- [PROBLEM STATEMENT]:
Determine the number of lines in these entries that hold the word "used". Give the number and nothing more.

- [EXERCISE MATERIALS]:
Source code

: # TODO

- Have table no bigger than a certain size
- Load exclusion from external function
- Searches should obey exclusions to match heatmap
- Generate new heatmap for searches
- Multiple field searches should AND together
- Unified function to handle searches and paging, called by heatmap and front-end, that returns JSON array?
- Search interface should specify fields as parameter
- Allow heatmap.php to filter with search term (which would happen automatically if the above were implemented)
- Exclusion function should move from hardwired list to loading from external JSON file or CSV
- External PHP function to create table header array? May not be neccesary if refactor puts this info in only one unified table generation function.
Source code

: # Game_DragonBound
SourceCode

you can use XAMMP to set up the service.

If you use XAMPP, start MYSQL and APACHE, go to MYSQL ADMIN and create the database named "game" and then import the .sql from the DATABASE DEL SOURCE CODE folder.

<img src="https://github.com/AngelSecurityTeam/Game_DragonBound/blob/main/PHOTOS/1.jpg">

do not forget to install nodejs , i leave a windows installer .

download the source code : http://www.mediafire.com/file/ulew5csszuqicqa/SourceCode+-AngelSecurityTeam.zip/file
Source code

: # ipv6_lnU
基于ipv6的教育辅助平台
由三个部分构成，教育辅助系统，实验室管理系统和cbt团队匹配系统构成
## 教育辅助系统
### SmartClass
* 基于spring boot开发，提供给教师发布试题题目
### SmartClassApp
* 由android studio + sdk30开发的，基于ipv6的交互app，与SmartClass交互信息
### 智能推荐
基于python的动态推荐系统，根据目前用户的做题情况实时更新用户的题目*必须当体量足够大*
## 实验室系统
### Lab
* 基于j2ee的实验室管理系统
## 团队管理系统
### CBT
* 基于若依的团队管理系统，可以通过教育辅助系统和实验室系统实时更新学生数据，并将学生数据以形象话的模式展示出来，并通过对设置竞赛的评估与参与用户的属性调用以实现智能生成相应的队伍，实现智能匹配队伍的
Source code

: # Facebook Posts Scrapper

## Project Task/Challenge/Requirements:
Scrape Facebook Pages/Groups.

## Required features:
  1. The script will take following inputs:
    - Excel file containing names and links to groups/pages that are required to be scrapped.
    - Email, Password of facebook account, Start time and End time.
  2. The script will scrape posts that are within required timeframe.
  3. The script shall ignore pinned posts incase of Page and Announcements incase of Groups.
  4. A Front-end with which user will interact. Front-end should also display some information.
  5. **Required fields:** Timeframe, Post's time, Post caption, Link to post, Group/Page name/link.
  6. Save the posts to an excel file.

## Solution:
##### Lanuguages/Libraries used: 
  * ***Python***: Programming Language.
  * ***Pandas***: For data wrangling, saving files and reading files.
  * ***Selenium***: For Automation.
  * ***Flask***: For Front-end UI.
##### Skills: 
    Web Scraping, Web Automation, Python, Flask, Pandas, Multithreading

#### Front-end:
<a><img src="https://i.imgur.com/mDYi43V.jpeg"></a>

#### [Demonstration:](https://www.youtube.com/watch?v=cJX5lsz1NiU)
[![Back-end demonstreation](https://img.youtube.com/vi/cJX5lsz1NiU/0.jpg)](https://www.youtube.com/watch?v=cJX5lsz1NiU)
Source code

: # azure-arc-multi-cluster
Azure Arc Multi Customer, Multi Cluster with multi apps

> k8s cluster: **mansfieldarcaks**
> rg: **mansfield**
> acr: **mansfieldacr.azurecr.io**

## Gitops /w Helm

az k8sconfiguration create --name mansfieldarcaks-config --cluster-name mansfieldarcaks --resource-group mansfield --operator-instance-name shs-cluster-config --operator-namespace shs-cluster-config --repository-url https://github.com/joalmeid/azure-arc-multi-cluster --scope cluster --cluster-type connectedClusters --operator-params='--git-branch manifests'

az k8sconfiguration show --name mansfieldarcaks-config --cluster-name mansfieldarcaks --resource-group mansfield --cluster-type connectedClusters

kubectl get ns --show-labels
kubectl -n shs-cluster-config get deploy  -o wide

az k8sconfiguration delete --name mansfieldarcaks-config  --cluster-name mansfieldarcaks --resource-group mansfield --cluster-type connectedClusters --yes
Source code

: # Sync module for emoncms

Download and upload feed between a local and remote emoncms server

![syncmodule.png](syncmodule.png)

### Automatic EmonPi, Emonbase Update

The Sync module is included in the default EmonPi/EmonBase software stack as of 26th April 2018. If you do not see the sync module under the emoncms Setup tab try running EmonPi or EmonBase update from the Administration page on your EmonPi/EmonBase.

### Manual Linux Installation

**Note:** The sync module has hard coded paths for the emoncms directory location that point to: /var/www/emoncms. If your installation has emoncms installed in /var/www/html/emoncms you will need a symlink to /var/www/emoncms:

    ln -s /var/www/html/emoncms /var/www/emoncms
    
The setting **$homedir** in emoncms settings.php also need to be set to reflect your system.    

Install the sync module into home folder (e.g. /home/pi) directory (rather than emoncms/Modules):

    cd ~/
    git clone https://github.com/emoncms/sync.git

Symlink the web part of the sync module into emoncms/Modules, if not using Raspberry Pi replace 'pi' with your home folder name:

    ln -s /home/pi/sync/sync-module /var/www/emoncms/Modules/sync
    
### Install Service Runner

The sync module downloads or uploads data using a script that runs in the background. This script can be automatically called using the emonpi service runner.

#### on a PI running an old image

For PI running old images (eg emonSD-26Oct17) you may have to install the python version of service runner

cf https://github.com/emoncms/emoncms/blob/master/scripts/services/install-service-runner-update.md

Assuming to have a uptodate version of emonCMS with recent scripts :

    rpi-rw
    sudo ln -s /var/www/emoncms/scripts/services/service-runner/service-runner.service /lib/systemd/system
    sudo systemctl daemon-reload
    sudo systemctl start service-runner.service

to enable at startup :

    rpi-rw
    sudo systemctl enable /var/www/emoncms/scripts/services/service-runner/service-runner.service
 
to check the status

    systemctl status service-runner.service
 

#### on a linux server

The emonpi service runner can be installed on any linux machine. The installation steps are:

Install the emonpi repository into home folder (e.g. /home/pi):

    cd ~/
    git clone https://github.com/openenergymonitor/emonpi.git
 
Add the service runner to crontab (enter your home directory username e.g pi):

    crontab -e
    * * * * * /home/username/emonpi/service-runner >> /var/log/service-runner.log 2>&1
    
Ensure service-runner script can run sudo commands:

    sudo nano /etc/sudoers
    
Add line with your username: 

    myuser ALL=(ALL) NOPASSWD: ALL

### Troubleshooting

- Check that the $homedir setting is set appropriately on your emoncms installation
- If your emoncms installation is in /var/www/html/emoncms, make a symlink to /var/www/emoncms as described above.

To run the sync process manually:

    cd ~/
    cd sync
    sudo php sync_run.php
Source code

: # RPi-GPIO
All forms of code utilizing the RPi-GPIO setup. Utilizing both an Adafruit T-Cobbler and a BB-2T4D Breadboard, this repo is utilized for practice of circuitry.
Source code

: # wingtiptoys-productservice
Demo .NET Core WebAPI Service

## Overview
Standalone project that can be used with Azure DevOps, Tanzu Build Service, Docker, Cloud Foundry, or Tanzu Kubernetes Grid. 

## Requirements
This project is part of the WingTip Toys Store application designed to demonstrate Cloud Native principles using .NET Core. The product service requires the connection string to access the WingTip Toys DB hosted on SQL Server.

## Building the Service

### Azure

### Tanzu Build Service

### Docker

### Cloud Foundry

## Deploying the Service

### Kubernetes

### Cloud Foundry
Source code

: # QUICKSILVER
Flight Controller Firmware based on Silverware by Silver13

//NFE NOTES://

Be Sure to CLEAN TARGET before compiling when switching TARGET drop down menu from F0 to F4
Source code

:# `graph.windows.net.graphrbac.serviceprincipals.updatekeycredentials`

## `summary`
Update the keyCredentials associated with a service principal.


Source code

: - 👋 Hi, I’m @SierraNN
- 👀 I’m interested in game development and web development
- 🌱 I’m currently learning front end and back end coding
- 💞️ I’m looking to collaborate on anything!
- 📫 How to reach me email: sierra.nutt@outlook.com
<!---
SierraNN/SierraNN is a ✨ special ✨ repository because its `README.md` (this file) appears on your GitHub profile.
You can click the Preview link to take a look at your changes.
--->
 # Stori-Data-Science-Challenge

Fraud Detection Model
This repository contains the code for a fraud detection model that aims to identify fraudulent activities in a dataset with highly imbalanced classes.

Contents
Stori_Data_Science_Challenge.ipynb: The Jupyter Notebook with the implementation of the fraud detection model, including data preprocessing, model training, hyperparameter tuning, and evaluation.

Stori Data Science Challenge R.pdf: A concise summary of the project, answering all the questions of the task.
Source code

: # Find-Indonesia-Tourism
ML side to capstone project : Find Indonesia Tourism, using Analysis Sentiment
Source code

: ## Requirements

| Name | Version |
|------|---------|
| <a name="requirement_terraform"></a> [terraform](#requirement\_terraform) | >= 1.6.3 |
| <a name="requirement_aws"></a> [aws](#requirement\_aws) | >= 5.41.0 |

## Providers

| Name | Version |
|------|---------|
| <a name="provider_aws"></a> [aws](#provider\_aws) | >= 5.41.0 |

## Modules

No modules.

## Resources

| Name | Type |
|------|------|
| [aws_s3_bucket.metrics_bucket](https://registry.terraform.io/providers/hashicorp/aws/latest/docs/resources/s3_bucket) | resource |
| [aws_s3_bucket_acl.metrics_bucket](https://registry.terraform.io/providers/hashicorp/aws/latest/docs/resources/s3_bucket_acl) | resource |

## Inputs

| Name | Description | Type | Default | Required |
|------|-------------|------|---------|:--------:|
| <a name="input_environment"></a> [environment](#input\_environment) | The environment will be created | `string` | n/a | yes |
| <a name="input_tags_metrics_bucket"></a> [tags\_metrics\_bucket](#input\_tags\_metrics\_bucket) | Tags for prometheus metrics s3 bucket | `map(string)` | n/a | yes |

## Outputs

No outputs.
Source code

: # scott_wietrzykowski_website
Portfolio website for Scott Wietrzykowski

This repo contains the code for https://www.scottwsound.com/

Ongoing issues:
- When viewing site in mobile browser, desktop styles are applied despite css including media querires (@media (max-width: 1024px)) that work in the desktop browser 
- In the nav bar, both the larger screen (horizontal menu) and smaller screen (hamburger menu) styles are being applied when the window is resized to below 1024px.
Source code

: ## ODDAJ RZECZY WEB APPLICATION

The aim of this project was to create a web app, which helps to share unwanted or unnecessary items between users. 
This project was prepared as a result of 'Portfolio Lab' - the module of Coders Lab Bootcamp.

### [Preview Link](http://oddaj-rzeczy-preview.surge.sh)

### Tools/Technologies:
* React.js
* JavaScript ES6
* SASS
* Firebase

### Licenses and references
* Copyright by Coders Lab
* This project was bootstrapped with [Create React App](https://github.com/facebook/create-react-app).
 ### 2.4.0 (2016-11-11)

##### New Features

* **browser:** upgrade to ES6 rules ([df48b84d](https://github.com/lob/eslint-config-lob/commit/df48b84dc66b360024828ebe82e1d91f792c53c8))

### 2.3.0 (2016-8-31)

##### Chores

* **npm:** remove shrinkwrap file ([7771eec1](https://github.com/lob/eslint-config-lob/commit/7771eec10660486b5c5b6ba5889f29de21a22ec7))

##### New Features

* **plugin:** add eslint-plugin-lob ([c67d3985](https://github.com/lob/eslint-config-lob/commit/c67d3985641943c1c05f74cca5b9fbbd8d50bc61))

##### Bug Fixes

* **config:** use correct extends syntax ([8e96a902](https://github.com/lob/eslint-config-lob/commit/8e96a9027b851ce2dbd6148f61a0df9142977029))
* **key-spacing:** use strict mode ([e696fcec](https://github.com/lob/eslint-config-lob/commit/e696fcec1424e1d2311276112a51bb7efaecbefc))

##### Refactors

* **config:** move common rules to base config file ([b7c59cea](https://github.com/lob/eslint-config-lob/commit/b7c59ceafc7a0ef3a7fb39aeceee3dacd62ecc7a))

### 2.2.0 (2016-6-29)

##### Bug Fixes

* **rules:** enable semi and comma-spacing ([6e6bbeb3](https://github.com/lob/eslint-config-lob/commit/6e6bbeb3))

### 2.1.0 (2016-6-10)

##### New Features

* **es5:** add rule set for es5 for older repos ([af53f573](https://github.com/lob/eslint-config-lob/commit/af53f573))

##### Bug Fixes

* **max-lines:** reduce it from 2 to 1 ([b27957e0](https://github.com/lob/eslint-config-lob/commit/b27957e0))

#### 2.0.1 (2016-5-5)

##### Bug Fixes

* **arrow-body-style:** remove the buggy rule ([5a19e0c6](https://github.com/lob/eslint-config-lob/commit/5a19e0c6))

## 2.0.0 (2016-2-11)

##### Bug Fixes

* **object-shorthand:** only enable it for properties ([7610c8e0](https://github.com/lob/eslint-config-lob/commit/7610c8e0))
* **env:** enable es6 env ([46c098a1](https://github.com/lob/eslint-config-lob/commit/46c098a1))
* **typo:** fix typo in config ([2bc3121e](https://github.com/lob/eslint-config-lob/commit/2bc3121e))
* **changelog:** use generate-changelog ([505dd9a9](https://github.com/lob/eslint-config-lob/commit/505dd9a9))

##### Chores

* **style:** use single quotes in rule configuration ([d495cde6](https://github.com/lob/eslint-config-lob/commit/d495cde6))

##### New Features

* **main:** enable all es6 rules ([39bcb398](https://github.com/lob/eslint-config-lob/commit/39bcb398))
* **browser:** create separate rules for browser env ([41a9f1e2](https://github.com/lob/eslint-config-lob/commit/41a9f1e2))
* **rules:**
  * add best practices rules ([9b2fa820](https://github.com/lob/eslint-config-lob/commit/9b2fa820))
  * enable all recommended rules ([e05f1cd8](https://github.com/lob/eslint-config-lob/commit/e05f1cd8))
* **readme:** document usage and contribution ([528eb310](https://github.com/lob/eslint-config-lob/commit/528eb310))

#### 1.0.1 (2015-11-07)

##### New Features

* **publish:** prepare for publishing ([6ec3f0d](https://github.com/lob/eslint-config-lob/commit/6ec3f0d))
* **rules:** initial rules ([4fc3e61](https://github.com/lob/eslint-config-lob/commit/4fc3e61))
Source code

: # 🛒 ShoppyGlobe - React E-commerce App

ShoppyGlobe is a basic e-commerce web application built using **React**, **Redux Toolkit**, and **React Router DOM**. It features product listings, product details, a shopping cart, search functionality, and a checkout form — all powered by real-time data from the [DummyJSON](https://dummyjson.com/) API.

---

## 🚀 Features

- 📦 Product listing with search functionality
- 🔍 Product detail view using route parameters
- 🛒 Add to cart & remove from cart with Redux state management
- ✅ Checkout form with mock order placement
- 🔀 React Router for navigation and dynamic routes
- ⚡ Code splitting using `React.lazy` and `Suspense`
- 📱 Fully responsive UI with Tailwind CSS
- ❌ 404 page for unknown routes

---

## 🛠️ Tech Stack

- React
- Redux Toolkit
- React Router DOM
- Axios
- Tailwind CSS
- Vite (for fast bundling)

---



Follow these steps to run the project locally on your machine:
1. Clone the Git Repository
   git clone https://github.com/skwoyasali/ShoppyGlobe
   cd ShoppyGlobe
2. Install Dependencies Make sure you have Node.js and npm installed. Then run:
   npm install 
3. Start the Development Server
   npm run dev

- [SOLUTION FOR THIS TASK]:
2